There’s a lot to unpack here. Let’s start with the topline: The average losing party in a presidential election loses two seats in the Senate, and loses 21 of 34 Senate races. Losing a net of two seats would be good news for Republicans; but Mitch McConnell and his caucus are defending 23 seats out of 35, so they will either have to win a lot more races than usual, or lose a lot more seats.

Overall, the party losing the presidential election has gained seats ten times, broken even twice, lost two seats four times, and lost four or more seats ten times. So, 16 out of 26 prior outcomes would be consistent with Republicans holding their majority. But five elections led to major shifts of eight to twelve seats in the Senate in favor of the winners: Warren G. Harding in 1920, Franklin D. Roosevelt ousting Herbert Hoover in 1932, Harry Truman’s surprise reelection in 1948, Ronald Reagan ousting Jimmy Carter in 1980, and Barack Obama in 2008. Those winners had coattails.

Republicans need to win 21 Senate races to keep 51 seats.
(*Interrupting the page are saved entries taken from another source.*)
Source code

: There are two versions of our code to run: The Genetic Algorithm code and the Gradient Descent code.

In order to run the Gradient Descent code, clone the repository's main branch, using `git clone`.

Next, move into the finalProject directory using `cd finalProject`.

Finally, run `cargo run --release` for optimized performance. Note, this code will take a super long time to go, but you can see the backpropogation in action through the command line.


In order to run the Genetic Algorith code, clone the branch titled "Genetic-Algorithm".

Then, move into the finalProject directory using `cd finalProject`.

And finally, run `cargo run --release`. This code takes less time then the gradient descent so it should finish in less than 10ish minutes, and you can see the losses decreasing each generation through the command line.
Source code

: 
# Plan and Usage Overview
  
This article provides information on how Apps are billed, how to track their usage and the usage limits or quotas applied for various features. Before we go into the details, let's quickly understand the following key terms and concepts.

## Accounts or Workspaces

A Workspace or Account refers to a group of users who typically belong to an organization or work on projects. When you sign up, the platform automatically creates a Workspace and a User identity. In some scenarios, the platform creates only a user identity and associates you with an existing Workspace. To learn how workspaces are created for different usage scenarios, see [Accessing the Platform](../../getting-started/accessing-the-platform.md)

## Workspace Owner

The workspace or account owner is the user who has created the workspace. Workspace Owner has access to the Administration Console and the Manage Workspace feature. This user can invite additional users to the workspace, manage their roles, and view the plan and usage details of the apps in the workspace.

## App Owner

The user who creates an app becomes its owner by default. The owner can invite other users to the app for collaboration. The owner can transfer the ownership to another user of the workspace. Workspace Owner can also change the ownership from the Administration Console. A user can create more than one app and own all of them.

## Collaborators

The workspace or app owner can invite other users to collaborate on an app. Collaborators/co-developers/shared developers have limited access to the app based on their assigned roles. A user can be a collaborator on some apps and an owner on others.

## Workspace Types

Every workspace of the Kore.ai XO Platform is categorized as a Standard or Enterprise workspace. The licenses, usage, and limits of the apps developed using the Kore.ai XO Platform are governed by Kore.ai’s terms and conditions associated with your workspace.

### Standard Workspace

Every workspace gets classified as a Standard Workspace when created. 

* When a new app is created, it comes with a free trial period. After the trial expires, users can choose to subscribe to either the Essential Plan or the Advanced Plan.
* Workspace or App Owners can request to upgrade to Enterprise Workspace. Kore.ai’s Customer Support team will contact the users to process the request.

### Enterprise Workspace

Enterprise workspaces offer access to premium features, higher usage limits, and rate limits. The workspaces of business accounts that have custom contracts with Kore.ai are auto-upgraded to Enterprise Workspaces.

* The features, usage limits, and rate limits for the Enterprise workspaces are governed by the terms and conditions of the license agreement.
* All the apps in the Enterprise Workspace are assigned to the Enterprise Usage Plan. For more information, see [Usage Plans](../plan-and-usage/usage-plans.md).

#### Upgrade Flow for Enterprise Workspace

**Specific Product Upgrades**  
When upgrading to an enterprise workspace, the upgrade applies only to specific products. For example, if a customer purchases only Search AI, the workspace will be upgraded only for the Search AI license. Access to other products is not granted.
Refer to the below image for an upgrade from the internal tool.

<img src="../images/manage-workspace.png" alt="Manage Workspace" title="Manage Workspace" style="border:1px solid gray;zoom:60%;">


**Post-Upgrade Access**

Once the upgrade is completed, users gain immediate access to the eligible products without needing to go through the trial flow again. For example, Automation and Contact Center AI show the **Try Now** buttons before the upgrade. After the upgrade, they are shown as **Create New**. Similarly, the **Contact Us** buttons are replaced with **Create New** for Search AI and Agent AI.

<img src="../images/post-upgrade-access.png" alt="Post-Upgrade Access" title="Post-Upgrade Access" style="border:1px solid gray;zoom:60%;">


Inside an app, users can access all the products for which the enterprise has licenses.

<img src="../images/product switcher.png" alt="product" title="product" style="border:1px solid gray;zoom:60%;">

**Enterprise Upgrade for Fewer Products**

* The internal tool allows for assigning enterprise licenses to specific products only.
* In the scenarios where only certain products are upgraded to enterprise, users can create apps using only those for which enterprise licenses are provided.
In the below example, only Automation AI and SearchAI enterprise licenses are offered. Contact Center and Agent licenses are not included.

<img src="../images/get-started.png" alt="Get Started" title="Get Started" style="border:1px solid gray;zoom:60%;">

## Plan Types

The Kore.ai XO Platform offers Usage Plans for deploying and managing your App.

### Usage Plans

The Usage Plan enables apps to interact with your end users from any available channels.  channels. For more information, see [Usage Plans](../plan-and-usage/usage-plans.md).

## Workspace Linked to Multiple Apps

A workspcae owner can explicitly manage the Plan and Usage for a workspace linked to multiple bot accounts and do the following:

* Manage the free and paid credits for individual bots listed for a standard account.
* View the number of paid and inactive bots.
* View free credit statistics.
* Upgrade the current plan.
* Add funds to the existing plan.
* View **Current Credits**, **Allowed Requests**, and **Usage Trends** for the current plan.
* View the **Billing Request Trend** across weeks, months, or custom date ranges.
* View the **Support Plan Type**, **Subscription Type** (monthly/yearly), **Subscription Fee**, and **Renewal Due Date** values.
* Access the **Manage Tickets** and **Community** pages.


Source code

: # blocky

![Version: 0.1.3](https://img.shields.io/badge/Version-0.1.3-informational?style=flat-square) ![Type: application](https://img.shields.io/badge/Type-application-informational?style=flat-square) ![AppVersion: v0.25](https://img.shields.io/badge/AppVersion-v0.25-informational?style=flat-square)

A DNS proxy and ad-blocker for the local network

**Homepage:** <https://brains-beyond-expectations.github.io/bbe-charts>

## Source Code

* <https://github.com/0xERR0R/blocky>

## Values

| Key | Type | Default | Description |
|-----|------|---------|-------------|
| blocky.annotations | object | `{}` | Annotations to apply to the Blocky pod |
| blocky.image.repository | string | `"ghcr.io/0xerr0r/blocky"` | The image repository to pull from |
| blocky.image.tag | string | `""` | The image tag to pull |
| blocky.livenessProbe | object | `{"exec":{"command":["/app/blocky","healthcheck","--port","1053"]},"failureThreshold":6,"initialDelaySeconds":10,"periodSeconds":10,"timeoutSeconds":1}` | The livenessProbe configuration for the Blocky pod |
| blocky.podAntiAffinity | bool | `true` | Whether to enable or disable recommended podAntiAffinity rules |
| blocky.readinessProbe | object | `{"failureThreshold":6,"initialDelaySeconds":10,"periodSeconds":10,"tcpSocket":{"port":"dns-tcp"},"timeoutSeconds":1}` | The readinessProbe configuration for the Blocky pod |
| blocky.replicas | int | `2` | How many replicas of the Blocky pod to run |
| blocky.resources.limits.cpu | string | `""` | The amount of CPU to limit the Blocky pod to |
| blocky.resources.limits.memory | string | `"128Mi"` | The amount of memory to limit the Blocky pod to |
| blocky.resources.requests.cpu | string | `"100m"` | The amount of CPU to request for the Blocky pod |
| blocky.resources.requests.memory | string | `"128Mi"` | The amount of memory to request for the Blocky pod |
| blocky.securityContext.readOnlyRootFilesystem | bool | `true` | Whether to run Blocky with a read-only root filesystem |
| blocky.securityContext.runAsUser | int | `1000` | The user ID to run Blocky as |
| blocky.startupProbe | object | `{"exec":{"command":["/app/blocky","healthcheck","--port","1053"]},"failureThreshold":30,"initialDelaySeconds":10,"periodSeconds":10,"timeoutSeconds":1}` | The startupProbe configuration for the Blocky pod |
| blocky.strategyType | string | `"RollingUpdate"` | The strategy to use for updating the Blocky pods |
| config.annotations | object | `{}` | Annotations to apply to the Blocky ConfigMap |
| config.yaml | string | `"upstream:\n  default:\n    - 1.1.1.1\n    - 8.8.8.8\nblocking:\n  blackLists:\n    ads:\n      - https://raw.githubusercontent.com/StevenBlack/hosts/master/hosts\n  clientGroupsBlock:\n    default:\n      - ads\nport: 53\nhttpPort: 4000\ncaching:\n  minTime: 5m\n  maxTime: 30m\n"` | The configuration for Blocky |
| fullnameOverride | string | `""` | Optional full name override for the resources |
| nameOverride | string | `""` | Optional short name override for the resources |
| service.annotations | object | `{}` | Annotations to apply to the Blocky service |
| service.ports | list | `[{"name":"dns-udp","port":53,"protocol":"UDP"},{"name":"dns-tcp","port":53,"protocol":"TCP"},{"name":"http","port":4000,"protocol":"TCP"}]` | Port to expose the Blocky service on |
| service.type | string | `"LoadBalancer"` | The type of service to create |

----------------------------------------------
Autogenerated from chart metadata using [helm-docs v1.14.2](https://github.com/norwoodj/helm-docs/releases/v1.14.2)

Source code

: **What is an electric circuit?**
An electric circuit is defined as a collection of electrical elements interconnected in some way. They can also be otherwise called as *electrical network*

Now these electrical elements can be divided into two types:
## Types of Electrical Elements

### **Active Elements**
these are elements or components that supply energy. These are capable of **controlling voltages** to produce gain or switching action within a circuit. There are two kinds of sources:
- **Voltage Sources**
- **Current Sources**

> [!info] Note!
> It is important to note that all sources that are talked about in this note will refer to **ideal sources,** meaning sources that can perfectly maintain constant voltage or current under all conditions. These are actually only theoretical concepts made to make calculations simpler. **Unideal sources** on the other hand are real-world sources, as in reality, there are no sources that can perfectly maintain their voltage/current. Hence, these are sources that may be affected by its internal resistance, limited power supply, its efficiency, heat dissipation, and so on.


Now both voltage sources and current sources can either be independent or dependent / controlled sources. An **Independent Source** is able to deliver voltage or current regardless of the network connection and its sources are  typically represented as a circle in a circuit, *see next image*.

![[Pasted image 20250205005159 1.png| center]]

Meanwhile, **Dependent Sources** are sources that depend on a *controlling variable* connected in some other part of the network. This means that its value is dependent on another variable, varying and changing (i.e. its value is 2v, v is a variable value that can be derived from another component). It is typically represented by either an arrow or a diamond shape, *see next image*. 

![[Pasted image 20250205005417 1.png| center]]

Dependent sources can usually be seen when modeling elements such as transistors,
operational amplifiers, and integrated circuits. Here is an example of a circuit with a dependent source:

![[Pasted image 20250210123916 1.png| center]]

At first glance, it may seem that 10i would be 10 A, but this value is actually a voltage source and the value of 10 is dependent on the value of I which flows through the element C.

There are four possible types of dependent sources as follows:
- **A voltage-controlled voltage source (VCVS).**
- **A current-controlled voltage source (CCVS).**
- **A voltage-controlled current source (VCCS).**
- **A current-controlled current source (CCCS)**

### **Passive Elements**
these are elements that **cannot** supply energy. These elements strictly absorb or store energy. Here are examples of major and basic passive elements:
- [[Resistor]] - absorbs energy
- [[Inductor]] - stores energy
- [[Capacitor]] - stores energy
Only one losing party has managed that: Bob Dole’s Republicans in 1996. Dole is remembered as a disastrously bad candidate who won a popular-vote majority in only six states — the largest of which was Alabama — but his frenetic campaign down the home stretch in 1996 against a complacent Democratic Party saved the Republican majorities in both Houses, leaving Republicans with 55 senators. Only in three other elections (Richard Nixon over Hubert Humphrey in 1968, George H.W. Bush over Michael Dukakis in 1988, and George W. Bush over Gore in 2000) did the losing presidential party win more Senate races than it lost. All of those involved voters choosing Republican presidents and Democratic senators.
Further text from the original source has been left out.